[[ Supplied entries, beginning ]]
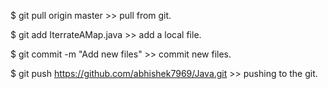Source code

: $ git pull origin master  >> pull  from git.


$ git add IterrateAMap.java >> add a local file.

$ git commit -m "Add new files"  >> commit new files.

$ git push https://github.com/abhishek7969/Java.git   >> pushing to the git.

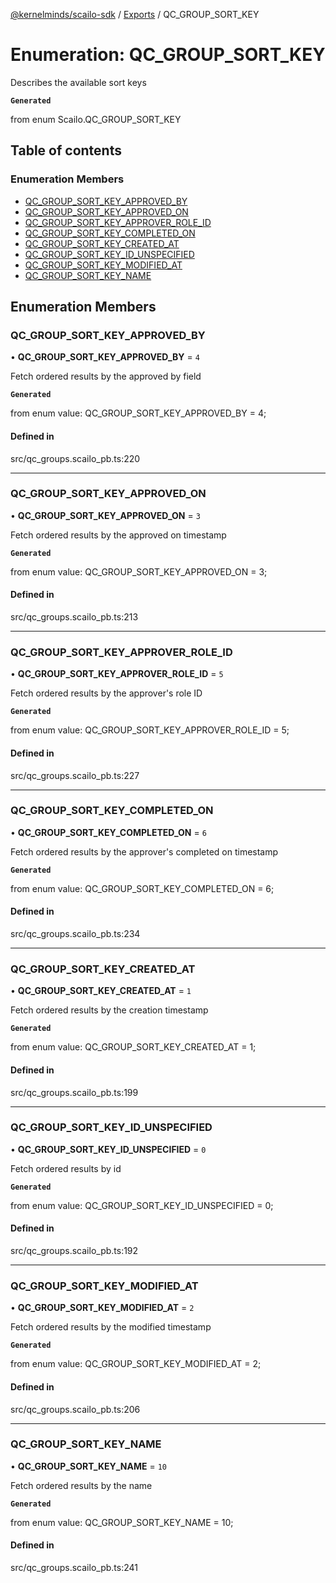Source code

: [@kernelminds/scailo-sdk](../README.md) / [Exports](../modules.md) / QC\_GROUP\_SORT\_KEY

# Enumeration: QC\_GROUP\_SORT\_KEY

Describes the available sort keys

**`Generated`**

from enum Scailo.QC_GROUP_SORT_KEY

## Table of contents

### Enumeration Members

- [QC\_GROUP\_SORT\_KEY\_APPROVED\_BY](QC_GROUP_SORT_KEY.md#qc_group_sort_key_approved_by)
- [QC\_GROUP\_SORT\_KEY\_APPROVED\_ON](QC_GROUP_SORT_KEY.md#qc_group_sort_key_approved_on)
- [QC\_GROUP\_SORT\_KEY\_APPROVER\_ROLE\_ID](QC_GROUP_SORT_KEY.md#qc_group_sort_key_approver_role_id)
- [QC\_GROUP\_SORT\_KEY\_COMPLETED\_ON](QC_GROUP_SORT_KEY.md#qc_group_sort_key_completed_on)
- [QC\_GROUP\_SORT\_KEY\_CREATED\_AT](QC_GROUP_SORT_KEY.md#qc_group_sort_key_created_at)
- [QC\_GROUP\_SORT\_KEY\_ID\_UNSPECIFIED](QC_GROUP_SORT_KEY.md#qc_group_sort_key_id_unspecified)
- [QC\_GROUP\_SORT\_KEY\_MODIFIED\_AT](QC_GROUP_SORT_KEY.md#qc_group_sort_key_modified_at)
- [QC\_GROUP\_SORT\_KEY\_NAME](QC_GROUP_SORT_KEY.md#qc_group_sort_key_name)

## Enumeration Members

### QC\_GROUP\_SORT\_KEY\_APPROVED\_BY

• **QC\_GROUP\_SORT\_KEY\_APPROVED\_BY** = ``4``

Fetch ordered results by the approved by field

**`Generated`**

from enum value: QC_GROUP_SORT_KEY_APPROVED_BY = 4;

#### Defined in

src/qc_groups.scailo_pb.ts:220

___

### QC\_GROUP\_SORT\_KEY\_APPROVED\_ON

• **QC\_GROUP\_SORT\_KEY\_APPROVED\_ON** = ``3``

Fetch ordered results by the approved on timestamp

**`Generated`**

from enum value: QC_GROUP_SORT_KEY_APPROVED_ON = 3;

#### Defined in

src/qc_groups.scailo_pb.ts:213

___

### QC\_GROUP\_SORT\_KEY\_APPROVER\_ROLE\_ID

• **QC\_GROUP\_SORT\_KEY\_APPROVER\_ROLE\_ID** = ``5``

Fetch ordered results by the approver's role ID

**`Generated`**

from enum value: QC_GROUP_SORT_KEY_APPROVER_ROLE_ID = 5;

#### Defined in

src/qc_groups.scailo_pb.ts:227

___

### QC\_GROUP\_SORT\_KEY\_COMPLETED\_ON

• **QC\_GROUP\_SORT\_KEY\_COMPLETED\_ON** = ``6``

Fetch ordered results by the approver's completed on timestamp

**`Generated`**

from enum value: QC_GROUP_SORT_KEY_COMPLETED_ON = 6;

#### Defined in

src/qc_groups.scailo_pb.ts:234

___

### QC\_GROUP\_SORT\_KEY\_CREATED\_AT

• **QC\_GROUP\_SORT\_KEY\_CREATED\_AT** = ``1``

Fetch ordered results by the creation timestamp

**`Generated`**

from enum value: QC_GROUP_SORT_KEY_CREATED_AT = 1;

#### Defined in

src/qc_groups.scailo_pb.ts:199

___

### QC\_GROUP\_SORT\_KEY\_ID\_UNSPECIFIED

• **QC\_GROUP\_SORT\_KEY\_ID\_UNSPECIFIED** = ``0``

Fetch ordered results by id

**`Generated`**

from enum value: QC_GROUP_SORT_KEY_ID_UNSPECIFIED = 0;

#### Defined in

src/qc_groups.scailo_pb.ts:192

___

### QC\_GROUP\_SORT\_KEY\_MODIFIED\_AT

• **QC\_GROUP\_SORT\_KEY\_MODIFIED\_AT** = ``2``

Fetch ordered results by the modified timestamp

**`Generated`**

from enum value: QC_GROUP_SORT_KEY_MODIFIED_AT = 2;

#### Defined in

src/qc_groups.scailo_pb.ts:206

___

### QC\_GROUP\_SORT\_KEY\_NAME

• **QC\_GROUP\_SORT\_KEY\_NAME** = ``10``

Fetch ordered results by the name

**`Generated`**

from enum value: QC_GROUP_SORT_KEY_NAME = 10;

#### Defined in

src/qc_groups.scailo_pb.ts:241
[[ Supplied entries, end ]]
[[ Supplied entries, beginning ]]
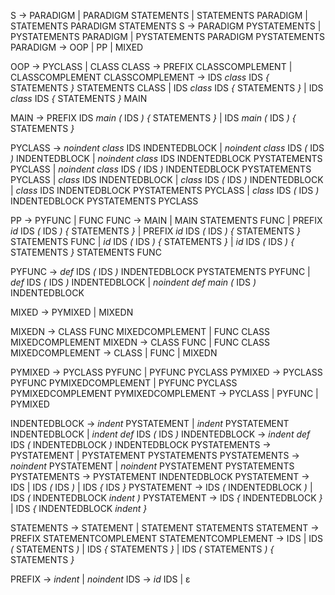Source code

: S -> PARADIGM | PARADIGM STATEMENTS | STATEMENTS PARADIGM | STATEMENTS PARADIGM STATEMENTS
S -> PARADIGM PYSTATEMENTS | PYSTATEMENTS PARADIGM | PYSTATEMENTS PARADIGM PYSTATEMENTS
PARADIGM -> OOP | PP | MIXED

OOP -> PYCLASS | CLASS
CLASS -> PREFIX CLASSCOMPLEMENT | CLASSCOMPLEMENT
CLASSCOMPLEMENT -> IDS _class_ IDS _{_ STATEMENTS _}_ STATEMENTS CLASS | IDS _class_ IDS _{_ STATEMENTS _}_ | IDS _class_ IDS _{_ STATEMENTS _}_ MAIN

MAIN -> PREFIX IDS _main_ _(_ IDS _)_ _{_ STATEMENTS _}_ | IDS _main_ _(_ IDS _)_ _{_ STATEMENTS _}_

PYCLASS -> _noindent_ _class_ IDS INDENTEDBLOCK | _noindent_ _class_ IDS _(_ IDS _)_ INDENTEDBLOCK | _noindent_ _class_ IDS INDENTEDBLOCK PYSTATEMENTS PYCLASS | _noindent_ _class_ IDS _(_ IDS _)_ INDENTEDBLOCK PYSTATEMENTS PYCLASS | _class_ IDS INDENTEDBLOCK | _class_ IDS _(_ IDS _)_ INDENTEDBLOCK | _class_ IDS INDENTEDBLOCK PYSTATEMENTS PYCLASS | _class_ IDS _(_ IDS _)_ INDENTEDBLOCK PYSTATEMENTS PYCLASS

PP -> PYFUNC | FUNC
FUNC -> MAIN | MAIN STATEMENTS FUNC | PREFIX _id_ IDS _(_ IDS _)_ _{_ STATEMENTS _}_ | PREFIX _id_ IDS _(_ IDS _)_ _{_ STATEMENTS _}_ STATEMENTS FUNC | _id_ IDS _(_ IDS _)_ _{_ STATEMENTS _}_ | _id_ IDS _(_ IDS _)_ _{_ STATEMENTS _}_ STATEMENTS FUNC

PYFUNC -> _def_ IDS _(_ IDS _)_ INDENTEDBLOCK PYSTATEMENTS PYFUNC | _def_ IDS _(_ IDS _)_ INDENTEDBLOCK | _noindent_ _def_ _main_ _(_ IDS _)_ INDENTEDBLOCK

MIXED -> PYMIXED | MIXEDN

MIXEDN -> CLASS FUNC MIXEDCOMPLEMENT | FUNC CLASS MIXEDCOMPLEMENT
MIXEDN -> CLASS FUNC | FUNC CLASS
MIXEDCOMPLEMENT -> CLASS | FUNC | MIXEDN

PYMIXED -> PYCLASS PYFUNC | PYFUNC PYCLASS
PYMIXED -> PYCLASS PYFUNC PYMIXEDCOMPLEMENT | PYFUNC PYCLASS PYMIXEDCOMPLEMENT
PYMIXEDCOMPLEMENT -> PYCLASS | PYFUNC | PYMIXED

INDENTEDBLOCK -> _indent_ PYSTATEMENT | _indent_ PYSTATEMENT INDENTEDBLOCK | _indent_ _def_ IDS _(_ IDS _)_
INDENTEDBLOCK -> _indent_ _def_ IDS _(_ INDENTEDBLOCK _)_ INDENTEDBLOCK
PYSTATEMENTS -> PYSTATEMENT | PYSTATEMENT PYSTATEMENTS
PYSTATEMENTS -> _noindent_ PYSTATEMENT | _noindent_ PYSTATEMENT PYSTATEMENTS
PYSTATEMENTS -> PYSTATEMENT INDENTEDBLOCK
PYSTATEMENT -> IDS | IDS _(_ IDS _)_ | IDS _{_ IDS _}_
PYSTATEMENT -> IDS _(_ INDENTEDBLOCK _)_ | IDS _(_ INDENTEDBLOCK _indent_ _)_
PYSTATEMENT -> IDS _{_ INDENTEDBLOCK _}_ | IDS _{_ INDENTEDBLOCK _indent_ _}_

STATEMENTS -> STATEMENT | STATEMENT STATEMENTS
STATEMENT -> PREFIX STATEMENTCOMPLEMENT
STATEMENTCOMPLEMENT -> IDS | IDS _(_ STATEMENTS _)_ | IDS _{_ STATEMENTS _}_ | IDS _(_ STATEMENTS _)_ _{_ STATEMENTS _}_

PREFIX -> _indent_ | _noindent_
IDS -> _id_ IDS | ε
[[ Supplied entries, end ]]
[[ Supplied entries, beginning ]]
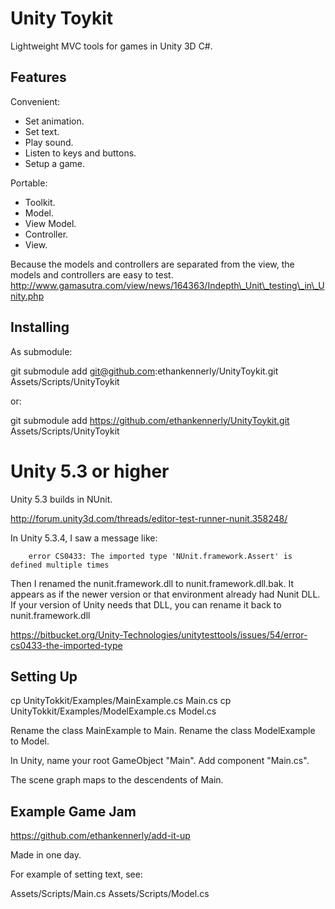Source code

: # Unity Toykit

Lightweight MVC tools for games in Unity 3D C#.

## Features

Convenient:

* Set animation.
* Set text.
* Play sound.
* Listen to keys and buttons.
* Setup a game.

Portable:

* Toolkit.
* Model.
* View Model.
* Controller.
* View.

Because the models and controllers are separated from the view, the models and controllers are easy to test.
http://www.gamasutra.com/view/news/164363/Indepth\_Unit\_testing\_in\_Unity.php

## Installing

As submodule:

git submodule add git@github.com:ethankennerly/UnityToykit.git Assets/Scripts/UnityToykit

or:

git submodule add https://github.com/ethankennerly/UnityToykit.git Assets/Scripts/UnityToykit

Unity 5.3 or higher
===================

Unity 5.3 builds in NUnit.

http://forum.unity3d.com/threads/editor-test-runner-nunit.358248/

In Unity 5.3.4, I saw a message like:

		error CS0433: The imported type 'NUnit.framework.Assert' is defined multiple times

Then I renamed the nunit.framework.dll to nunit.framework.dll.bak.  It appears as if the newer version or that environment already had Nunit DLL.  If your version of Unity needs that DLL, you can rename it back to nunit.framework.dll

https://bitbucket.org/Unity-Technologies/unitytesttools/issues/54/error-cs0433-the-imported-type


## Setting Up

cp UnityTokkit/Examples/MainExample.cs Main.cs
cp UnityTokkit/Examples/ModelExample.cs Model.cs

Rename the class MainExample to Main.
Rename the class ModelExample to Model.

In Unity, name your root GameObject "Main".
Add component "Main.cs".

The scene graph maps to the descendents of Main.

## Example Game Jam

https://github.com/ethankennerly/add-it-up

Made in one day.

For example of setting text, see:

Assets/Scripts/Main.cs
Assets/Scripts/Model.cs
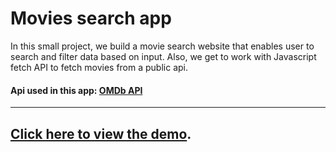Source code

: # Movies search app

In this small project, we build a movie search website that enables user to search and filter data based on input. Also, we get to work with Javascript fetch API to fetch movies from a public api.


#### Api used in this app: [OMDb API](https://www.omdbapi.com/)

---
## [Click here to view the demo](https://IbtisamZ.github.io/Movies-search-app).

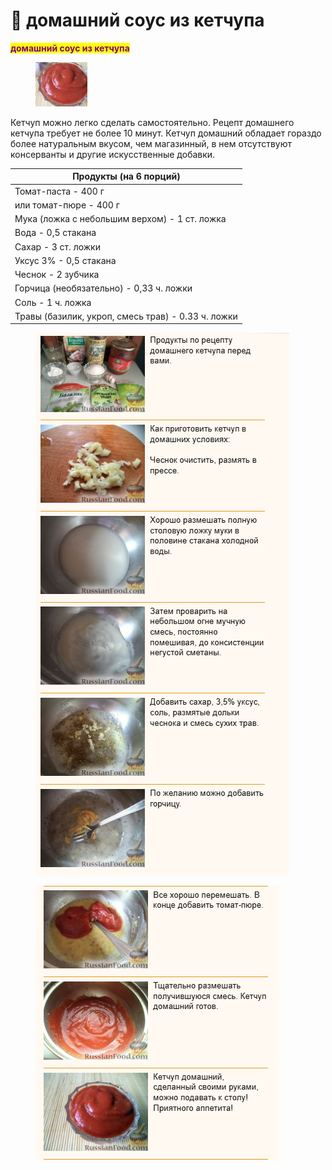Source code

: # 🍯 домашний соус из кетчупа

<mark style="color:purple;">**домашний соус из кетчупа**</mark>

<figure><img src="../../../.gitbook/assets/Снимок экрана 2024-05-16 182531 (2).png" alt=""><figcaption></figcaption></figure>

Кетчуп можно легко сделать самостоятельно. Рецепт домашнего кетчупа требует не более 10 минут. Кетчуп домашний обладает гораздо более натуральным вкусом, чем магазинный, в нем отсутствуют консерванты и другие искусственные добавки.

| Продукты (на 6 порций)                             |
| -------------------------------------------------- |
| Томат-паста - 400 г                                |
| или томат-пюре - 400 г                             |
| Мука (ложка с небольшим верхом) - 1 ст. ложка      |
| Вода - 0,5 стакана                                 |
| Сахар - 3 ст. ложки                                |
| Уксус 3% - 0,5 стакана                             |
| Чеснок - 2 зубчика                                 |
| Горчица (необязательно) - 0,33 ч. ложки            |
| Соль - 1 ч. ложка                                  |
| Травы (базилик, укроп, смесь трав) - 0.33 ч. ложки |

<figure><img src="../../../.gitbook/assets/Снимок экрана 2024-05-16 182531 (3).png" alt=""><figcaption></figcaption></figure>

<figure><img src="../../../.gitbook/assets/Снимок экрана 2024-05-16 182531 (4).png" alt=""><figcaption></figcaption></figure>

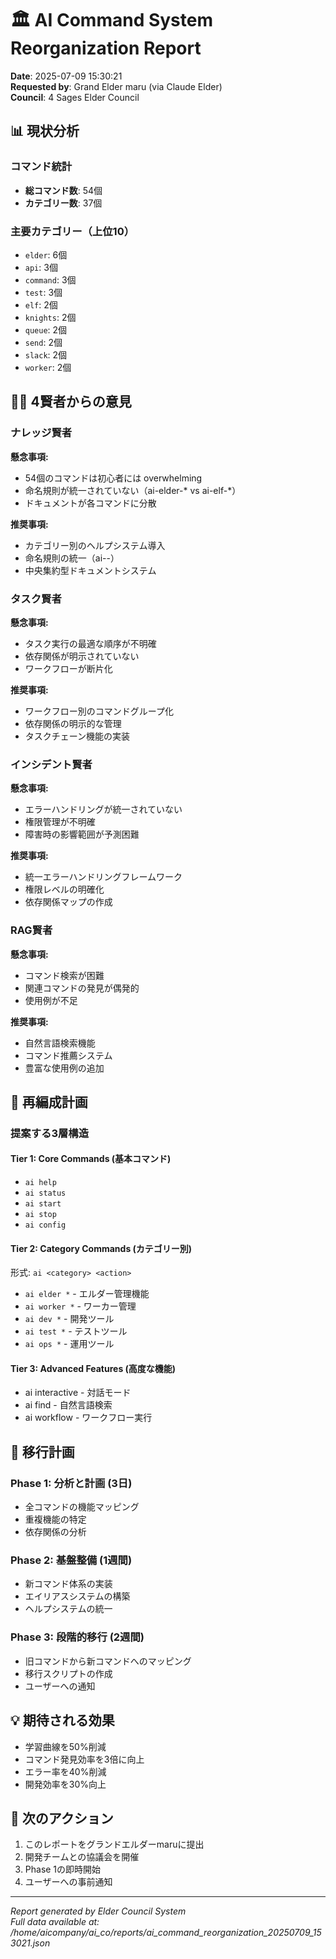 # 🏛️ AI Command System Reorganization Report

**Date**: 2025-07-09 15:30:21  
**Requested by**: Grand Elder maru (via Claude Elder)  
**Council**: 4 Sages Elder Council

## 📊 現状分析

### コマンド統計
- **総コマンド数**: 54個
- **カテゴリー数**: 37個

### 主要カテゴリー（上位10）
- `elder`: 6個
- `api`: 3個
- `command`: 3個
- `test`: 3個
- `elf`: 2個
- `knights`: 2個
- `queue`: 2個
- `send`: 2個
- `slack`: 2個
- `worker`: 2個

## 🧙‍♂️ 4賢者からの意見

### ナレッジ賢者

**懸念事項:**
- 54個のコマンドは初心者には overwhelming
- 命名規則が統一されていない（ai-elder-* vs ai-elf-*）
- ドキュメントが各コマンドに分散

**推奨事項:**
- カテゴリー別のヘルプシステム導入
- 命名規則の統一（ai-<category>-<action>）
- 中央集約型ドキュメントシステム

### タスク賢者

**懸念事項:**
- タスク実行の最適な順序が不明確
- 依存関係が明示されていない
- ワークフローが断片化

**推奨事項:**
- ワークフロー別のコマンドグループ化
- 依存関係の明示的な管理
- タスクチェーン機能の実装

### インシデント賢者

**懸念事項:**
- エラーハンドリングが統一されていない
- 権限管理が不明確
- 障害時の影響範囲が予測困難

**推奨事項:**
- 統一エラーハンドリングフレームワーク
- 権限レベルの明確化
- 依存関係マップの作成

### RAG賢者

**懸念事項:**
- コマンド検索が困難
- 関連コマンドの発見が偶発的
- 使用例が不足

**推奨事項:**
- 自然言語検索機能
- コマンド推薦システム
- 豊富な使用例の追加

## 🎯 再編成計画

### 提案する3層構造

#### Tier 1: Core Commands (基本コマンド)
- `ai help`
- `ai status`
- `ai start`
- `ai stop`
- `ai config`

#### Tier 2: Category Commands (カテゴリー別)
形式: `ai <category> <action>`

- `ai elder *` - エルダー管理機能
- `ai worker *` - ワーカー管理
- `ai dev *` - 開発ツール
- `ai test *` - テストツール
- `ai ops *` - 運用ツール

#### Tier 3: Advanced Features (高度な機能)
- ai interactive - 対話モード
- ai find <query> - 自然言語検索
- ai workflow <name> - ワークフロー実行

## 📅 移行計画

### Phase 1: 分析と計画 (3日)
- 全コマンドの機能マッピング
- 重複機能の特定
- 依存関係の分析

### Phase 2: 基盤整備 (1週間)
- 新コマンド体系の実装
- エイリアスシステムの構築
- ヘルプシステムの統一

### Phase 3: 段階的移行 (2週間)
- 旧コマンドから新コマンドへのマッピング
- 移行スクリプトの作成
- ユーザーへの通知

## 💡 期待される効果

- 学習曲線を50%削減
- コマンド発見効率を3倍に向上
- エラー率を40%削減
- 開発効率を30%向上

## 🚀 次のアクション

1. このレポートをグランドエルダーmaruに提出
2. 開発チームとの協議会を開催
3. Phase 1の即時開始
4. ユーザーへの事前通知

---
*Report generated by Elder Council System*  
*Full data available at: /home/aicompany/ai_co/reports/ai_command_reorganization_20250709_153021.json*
[[ Supplied entries, end ]]
Aim of the exercise: The answer is the lines above between the line holding "MIXEDCOMPLEMENT -> CLASS | FUNC | MIXEDN" and the line holding "PYSTATEMENTS -> PYSTATEMENT INDENTEDBLOCK", inclusive, each written out exactly, and no others.

Written solution:
MIXEDCOMPLEMENT -> CLASS | FUNC | MIXEDN

PYMIXED -> PYCLASS PYFUNC | PYFUNC PYCLASS
PYMIXED -> PYCLASS PYFUNC PYMIXEDCOMPLEMENT | PYFUNC PYCLASS PYMIXEDCOMPLEMENT
PYMIXEDCOMPLEMENT -> PYCLASS | PYFUNC | PYMIXED

INDENTEDBLOCK -> _indent_ PYSTATEMENT | _indent_ PYSTATEMENT INDENTEDBLOCK | _indent_ _def_ IDS _(_ IDS _)_
INDENTEDBLOCK -> _indent_ _def_ IDS _(_ INDENTEDBLOCK _)_ INDENTEDBLOCK
PYSTATEMENTS -> PYSTATEMENT | PYSTATEMENT PYSTATEMENTS
PYSTATEMENTS -> _noindent_ PYSTATEMENT | _noindent_ PYSTATEMENT PYSTATEMENTS
PYSTATEMENTS -> PYSTATEMENT INDENTEDBLOCK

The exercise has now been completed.